Extra Packages for Enterprise Linux (EPEL)
- Quickstart
- What is Extra Packages for Enterprise Linux (or EPEL)?
- What is EPEL-Next?
- What packages and versions are available in EPEL?
- END OF LIFE RELEASES
- How can I use these extra packages?
- Can I rely on these packages?
- History and background of the project
- How can I contribute?
- Communicating with the EPEL SIG
Welcome to the home of the EPEL Special Interest Group.
Quickstart
We offer release packages containing our repository configuration files and public package signing keys. Use the version that corresponds to the major version of your operating system.

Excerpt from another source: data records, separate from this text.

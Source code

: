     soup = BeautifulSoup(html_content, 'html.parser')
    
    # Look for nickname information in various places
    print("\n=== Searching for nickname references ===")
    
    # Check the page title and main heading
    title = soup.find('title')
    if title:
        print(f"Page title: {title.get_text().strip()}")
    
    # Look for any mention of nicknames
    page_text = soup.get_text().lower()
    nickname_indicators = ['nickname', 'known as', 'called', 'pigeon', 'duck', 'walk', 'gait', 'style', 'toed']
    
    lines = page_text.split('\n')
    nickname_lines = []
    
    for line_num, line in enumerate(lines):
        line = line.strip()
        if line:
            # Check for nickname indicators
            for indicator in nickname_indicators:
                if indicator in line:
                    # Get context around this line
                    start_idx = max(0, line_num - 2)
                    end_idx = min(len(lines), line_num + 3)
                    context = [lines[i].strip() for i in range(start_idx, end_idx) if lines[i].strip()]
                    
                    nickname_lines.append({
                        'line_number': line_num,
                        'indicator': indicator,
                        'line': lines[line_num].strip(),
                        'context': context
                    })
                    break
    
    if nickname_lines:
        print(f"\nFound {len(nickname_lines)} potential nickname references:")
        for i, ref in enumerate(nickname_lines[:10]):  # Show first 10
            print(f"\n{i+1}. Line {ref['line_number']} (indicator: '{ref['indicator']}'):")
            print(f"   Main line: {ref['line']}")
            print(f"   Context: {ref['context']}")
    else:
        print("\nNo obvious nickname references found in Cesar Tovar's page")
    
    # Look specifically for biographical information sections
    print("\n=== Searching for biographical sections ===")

If you are using CentOS Stream, we also recommend installing the corresponding epel-next-release package.
For convenience some distributions include these release packages in their default repositories, allowing you to install them by name without the full URL.
Some EPEL packages depend on packages from repositories that are not enabled by default. Take note of the additional repositories being enabled in the following instructions.
EL9
What is Extra Packages for Enterprise Linux (or EPEL)?
Extra Packages for Enterprise Linux (or EPEL) is a Fedora Special Interest Group that creates, maintains, and manages a high quality set of additional packages for Enterprise Linux, including, but not limited to, Red Hat Enterprise Linux (RHEL), CentOS, Scientific Linux (SL), Oracle Linux (OL), AlmaLinux (AL) and Rocky Linux (RL).
EPEL packages are usually based on their Fedora counterparts and will never conflict with or replace packages in the base Enterprise Linux distributions. EPEL uses much of the same infrastructure as Fedora, including buildsystem, Bugzilla instance, updates manager, mirror manager and more.
Learn more about EPEL in the following pages:
What is EPEL-Next?
EPEL packages are built against RHEL. EPEL Next packages are built against CentOS Stream.
EPEL-Next is not a complete rebuild of all the EPEL packages, but only those packages that need to be rebuilt to install on CentOS Stream. The EPEL-Next repo is meant to be layered on top of the regular EPEL repository.
Learn more about EPEL-Next on the following page:
What packages and versions are available in EPEL?
Since EPEL is part of the Fedora project, you can search the available packages in the Fedora Packages web app. This provides an overview of available versions across various EPEL branches. If you find a package that is not yet available in the EPEL branch you would like it to be, please follow this guide to request it.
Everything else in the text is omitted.